The claimant continued to complain of pain in his knee and he was sent to Dr. James Mulhollan in December of 2000. Dr. Mulhollan could not conduct an MRI in his office, due to the claimant's weight, so he ordered the claimant to obtain an MRI at the Westside Open MRI and Diagnostic Center. The MRI results generally showed that the claimant was suffering from a severe degenerative condition in his right knee. Dr. Mulhollan determined that the medial compartment was dramatically overloaded from a combination of varus alignment, significant exogenous obesity, and surgical lack of medial meniscus. Dr. Mulhollan recommended a conservative care program, including weight reduction and exercise. The claimant quit seeing Dr. Mulhollan after a December 21, 2002, visit in which the claimant fainted when Dr. Mulhollan attempted to explain the severity of the claimant's condition and need for treatment.
The claimant began treatment with Dr. Reginald Rutherford in February of 2001. The claimant was prescribed Celebrex and Zostrix cream. The claimant was also advised to exercise and reduce his caloric intake to lose weight.
On March 23, 2003, the claimant was training another Entergy employee, Mr. Thomas Wayne Jackson, to be a boiler operator. The claimant and Mr. Jackson were climbing a staircase and the claimant testified that he felt a severe pain in his right knee. The claimant did not fill out an injury report that day. The claimant did not fill out an injury report until August 6, 2003.
The claimant did not notify his supervisor, Mr. David Hessong, that he had an accident at work or that he had suffered an on-the-job injury. In July of 2003, when asked by his supervisor if he had an accident at work since 1998, the claimant responded that he had not. The claimant did not report to the supervisor for operation, Mr. Gene Safford, that he had an accident in which he injured his right knee on March 23, 2003.
On April 8, 2003, the claimant sought medical treatment from Dr. James Humphreys complaining of pain in his right knee. The notes from the visit do not reflect that the claimant reported that he suffered an on-the-job injury on March 23, 2003.
The claimant then saw Dr. Michael Young, and on June 13, 2003, underwent an MRI. Dr. Young determined that claimant developed degenerative changes in his knee and had a small radial tear of the medial meniscus and ostephyte formation. The claimant had arthroscopic surgery on July 2, 2003, and total knee replacement surgery on September 10, 2003. The claimant continues to work for the respondent employer at the Lake Catherine Plant.
In Maverick Transp. v. Buzzard, 69 Ark. App. 128, 10 S.W.3d 467 (2000), the Arkansas Court of Appeals discussed the difference between an aggravation and a recurrence as it relates to workers' compensation law.

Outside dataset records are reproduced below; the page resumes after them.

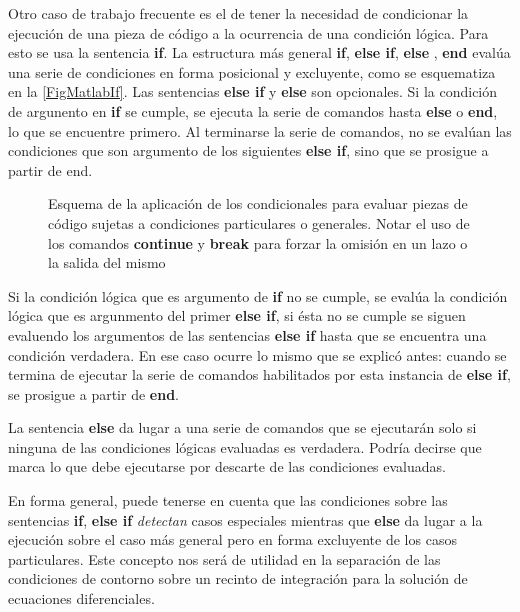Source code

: 
Otro caso de trabajo frecuente es el de tener 
la necesidad de condicionar la ejecución de 
una pieza de código a la ocurrencia de una 
condición lógica. Para esto se usa la sentencia
\textbf{if}. La estructura más general \textbf{if},
\textbf{else if}, \textbf{else} , \textbf{end} evalúa
una serie de condiciones en forma posicional  y 
excluyente, como se esquematiza en la 
\autoref{FigMatlabIf}. Las sentencias \textbf{else if} y 
\textbf{else} son opcionales. Si la condición 
de argunento en \textbf{if} se cumple, se ejecuta
la serie de comandos hasta \textbf{else} o 
\textbf{end}, lo que se encuentre primero. Al 
terminarse la serie de comandos, no se evalúan 
las condiciones que son argumento de los 
siguientes \textbf{else if}, sino que se
prosigue a partir de end. 

\begin{figure}
  
  \caption{Esquema de la aplicación de los condicionales   para 
  evaluar piezas de código sujetas a condiciones 
  particulares o generales. Notar el uso de los comandos 
  \protect\textbf{continue} y \protect\textbf{break} para forzar la 
  omisión en un lazo o la salida del mismo
  \label{FigMatlabIf}
  }

\end{figure}

Si la condición lógica que es argumento de \textbf{if}
no se cumple, se evalúa 
la condición lógica que es argunmento del 
primer \textbf{else if}, si ésta no se cumple 
se siguen evaluendo los argumentos de las
sentencias \textbf{else if} hasta que se encuentra 
una condición verdadera. En ese caso ocurre lo 
mismo que se explicó antes: cuando se termina
de ejecutar la serie de comandos habilitados
por esta instancia de \textbf{else if}, se
prosigue a partir de \textbf{end}.

La sentencia \textbf{else} da lugar a una serie de
comandos que se ejecutarán solo si ninguna de las 
condiciones lógicas evaluadas es verdadera. 
Podría decirse que marca lo que debe ejecutarse por 
descarte de las condiciones evaluadas. 

En forma general, puede tenerse en cuenta que las 
condiciones sobre las sentencias \textbf{if}, 
\textbf{else if} \emph{ detectan} casos especiales
mientras que \textbf{else} da lugar a la ejecución
sobre el caso más general pero en forma 
excluyente de los casos particulares. Este 
concepto nos será de utilidad en la separación
de las condiciones de contorno sobre un 
recinto de integración para la solución
de ecuaciones diferenciales. 

\mode*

The Court stated:
An aggravation is a new injury resulting from an independent incident. Farmland Ins. Co. v. DuBois, 54 Ark. App. 141, 923 S.W.2d 883 (1996). A recurrence is not a new injury but merely another period of incapacitation resulting from a previous injury. Atkins Nursing Home v. Gray, 54 Ark. App. 125, 923 S.W.2d 897 (1996). A recurrence exists when the second complication is a natural and probable consequence of a prior injury. Weldon v. Pierce Bros. Constr., 54 Ark. App. 344, 925 S.W.2d 179 (1996). Only where it is found that a second episode has resulted from an independent intervening cause is liability imposed upon the second carrier.
Id. at 130, 10 S.W.3d at 468. An aggravation is a new injury with an independent cause and, therefore, must meet the requirements for a compensable injury. Crudup v. Regal Ware, Inc., 341 Ark. 804, 20 s.W.3d 900 (2000); Ford v. Chemipulp Process, Inc., 63 Ark. App. 260, 977 S.W.2d 5 (1998).
The test to determine whether a subsequent episode is a recurrence or an aggravation is whether the subsequent episode was a natural and probable result of the first injury or if it was precipitated by an independent intervening cause. Bearden Lumber Co. v. Bond, 7 Ark. App. 65, 644 S.W.2d 321 (1983). If there is a causal connection between the primary and the subsequent disability, there is no independent intervening cause unless the subsequent disability is triggered by activity on the part of the claimant which is unreasonable under the circumstances. Guidry v. J R Eads Const. Co., 11 Ark. App. 219, 669 S.W.2d 483 (1984),Georgia-Pacific Corp. v. Carter, 62 Ark. App. 162, 969 S.W.2d 677 (1998), Davis v. Old Dominion Freight Line, Inc. 341 Ark. 751, 20 S.W.3d 326 (2000).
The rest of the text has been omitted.